- _PROBLEM DETAILS_
Please return the lines of the data that contain "core".

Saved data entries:

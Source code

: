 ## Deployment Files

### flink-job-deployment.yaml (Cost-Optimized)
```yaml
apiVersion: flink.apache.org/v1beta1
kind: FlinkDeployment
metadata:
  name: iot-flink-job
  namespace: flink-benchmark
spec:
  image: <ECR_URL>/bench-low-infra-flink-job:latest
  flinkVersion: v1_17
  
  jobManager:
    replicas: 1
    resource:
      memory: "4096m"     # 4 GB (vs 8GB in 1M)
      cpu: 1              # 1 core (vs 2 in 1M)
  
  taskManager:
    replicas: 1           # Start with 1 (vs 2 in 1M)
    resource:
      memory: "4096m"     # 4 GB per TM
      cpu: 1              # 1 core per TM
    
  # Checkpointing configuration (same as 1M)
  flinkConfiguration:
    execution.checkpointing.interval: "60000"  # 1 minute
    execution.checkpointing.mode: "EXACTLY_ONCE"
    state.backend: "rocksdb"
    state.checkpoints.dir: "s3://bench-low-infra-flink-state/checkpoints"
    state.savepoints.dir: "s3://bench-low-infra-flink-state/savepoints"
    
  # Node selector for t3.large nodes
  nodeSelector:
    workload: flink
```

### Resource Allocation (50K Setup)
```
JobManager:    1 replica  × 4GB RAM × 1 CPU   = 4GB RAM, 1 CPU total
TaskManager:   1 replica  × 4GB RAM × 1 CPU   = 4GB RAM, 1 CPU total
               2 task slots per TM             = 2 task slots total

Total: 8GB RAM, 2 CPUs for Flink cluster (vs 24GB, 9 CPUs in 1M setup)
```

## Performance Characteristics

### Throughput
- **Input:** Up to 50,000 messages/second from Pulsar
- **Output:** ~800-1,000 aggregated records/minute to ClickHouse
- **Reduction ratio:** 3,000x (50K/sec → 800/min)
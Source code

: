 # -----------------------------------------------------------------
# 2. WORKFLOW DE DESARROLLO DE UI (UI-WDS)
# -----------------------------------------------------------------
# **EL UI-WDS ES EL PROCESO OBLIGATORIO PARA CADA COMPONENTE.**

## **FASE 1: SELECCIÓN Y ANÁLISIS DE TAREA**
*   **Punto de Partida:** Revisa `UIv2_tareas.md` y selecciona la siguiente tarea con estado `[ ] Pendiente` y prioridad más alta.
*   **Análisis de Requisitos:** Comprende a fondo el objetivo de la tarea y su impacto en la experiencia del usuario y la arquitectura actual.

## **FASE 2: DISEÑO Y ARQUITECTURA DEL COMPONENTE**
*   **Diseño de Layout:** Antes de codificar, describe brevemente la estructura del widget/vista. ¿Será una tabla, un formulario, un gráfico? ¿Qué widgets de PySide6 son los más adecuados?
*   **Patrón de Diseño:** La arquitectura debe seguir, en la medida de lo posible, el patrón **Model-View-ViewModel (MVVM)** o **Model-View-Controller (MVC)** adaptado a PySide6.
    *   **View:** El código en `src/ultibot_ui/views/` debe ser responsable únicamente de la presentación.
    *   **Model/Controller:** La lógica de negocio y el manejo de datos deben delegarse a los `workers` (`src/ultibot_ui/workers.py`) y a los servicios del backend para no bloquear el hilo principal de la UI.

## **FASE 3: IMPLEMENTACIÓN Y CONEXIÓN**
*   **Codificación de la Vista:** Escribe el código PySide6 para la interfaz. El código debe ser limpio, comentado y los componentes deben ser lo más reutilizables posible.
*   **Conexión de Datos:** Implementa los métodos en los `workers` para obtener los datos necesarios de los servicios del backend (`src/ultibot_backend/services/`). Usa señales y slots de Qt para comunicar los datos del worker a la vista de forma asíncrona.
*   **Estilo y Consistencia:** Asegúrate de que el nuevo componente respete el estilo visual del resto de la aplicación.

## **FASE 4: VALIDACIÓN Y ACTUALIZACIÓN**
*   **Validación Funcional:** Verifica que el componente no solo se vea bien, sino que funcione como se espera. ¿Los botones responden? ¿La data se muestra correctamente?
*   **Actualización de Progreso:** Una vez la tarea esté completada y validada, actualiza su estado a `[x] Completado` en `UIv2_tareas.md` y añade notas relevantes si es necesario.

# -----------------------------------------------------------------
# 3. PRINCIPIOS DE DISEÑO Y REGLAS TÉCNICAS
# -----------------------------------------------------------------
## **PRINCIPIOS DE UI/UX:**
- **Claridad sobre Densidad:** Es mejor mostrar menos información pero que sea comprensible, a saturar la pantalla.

- _EXERCISE RESPONSE_
      cpu: 1              # 1 core (vs 2 in 1M)
      cpu: 1              # 1 core per TM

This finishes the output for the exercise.